* WORK TO COMPLETE
Find all lines with the word "identifiers" in the material, then copy them.

* RECORDS TO PROCESS
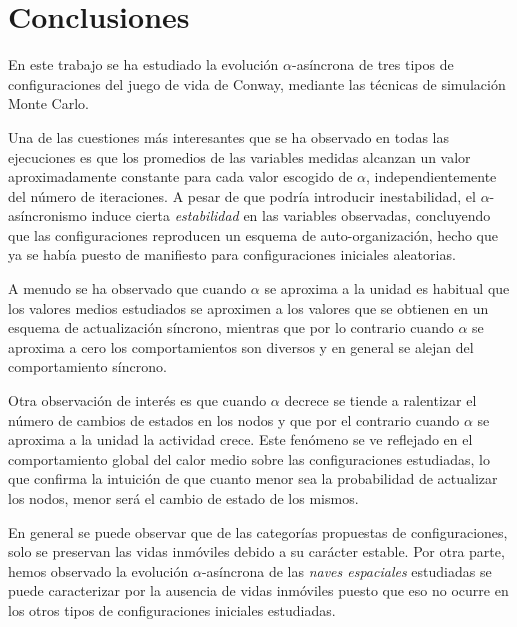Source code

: \documentclass[../proyecto.tex]{memoir}
\begin{document}
\chapter{Conclusiones}

En este trabajo se ha estudiado la evolución $\alpha$-asíncrona de tres tipos de configuraciones del juego de vida de Conway, mediante las técnicas de simulación Monte Carlo.

Una de las cuestiones más interesantes que se ha observado en todas las ejecuciones es que los promedios de las variables medidas alcanzan un valor aproximadamente constante para cada valor escogido de $\alpha$, independientemente del número de iteraciones. A pesar de que podría introducir inestabilidad, el $\alpha$-asíncronismo induce cierta \textit{estabilidad} en las variables observadas, concluyendo que las configuraciones reproducen un esquema de auto-organización, hecho que ya se había puesto de manifiesto para configuraciones iniciales aleatorias. 

A menudo se ha observado que cuando $\alpha$ se aproxima a la unidad es habitual que los valores medios estudiados se aproximen a los valores que se obtienen en un esquema de actualización síncrono, mientras que por lo contrario cuando $\alpha$ se aproxima a cero los comportamientos son diversos y en general se alejan del comportamiento síncrono.

Otra observación de interés es que cuando $\alpha$ decrece se tiende a ralentizar el número de cambios de estados en los nodos y que por el contrario cuando $\alpha$ se aproxima a la unidad la actividad crece. Este fenómeno se ve reflejado en el comportamiento global del calor medio sobre las configuraciones estudiadas, lo que confirma la intuición de que cuanto menor sea la probabilidad de actualizar los nodos, menor será el cambio de estado de los mismos.

En general se puede observar que de las categorías propuestas de configuraciones, solo se preservan las vidas inmóviles debido a su carácter estable. Por otra parte, hemos observado  la evolución $\alpha$-asíncrona de las \textit{naves espaciales} estudiadas se puede caracterizar por la ausencia de vidas inmóviles puesto que eso no ocurre en los otros tipos de configuraciones iniciales estudiadas.
\end{document}
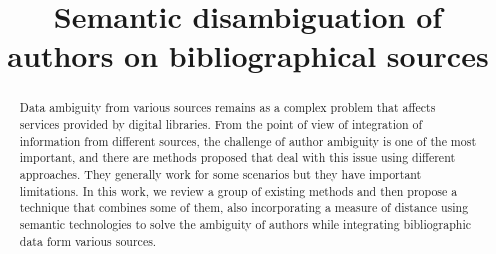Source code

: \documentclass[conference]{IEEEtran}
\begin{document}
%
\title{Semantic disambiguation of authors on bibliographical sources}

% 
\author{
}

\maketitle


\begin{abstract}
Data ambiguity from various sources remains as a complex problem that affects services provided by digital libraries. From the point of view of integration of information from different sources, the challenge of author ambiguity is one of the most important, and there are methods proposed that deal with this issue using different approaches. They generally work for some scenarios but they have important limitations. In this work, we review a group of existing methods and then propose a technique that combines some of them, also incorporating a measure of distance using semantic technologies to solve the ambiguity of authors while integrating bibliographic data form various sources.
\end{abstract}

\IEEEpeerreviewmaketitle 
\end{document}

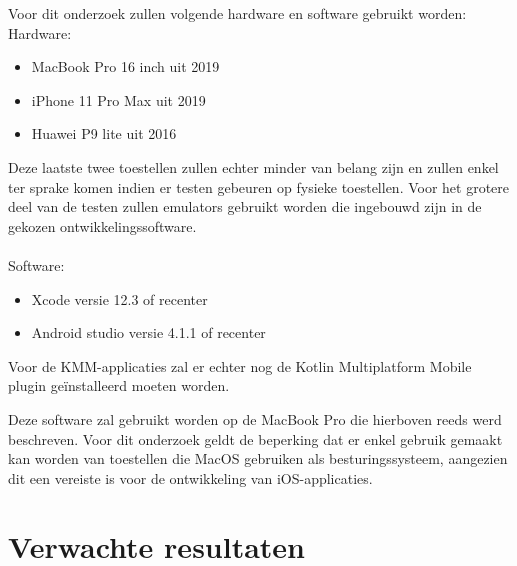 Voor dit onderzoek zullen volgende hardware en software gebruikt worden:\\
Hardware:
\begin{itemize}
    \item MacBook Pro 16 inch uit 2019
    \item iPhone 11 Pro Max uit 2019
    \item Huawei P9 lite uit 2016
\end{itemize}
Deze laatste twee toestellen zullen echter minder van belang zijn en zullen enkel ter sprake komen indien er testen gebeuren op fysieke toestellen. Voor het grotere deel van de testen zullen emulators gebruikt worden die ingebouwd zijn in de gekozen ontwikkelingssoftware.\\
\\
Software:
\begin{itemize}
    \item Xcode versie 12.3 of recenter
    \item Android studio versie 4.1.1 of recenter
\end{itemize}
Voor de KMM-applicaties zal er echter nog de Kotlin Multiplatform Mobile plugin geïnstalleerd moeten worden.

Deze software zal gebruikt worden op de MacBook Pro die hierboven reeds werd beschreven. Voor dit onderzoek geldt de beperking dat er enkel gebruik gemaakt kan worden van toestellen die MacOS gebruiken als besturingssysteem, aangezien dit een vereiste is voor de ontwikkeling van iOS-applicaties.

\section{Verwachte resultaten}
\label{sec:verwachte_resultaten}

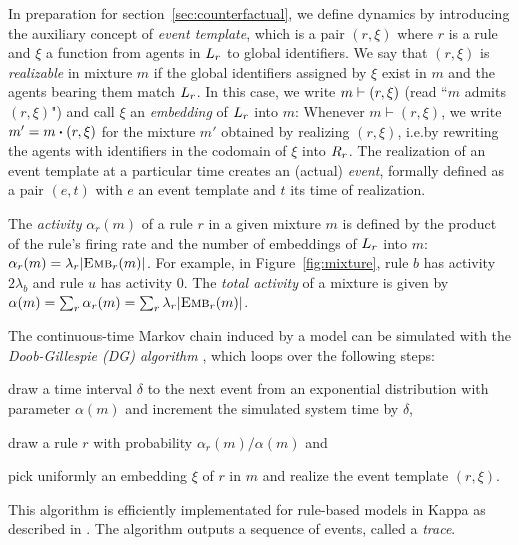 

In preparation for section~\ref{sec:counterfactual}, we define dynamics by
introducing the auxiliary concept of \emph{event template}, which is a pair $(r,
\xi)$ where $r$ is a rule and $\xi$ a function
from agents in $L_{r}$ to global identifiers. We say that
$(r, \xi)$ is \emph{realizable} in mixture $m$ if the global
identifiers assigned by $\xi$ exist in $m$ and the agents bearing them
match $L_{r}$. In this case, we write $m \vdash (r, \xi)$
(read ``$m$ admits $(r, \xi)$") and call $\xi$ an
\emph{embedding} of $L_{r}$ into $m$:
Whenever $m \vdash (r, \xi)$, we write $m'=\UPDATE{m}{(r, \xi)}$ for
the mixture $m'$ obtained by realizing $(r, \xi)$, i.e.\@ by rewriting
the agents with identifiers in the codomain of $\xi$ into $R_{r}$. The
realization of an event template at a particular time creates an (actual) \emph{event}, formally defined as a pair $(e, t)$ with $e$ an event template and $t$ its time of realization. 

The \emph{activity} $\alpha_r(m)$ of a rule $r$ in a given mixture $m$
is defined by the product of the rule's firing rate and the number of
embeddings of $L_{r}$ into $m$:
$\alpha_r(m)=\lambda_r|{\textsc{Emb}}_{r}(m)|$. For example, in
Figure~\ref{fig:mixture}, rule $b$ has activity $2\lambda_b$ and rule
$u$ has activity $0$. The \emph{total activity} of a mixture is given
by $\alpha(m)=\sum_r\alpha_r(m)=\sum_r\lambda_r|{\textsc{Emb}}_{r}(m)|$.

The continuous-time Markov chain induced by a model can be
simulated with the \emph{Doob-Gillespie (DG) algorithm}
\cite{gillespie1977exact}, which loops over the
following steps:
\begin{inparaenum}[(1)]
\item draw a time interval $\delta$ to the next event from an
  exponential distribution with parameter $\alpha(m)$ and increment
  the simulated system time by $\delta$,
\item draw a rule $r$ with probability $\alpha_r(m)/\alpha(m)$ and
\item pick uniformly an embedding $\xi$ of $r$ in $m$ and realize the
 event template $(r, \xi)$.
\end{inparaenum}
This algorithm is efficiently implementated for rule-based
models in Kappa as described in
\cite{DanosEtAl-APLAS07,BoutillierEK17}. The algorithm outputs a sequence of
events, called a \emph{trace}.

* RESULT OF THE EXERCISE
from agents in $L_{r}$ to global identifiers. We say that
identifiers assigned by $\xi$ exist in $m$ and the agents bearing them
the agents with identifiers in the codomain of $\xi$ into $R_{r}$. The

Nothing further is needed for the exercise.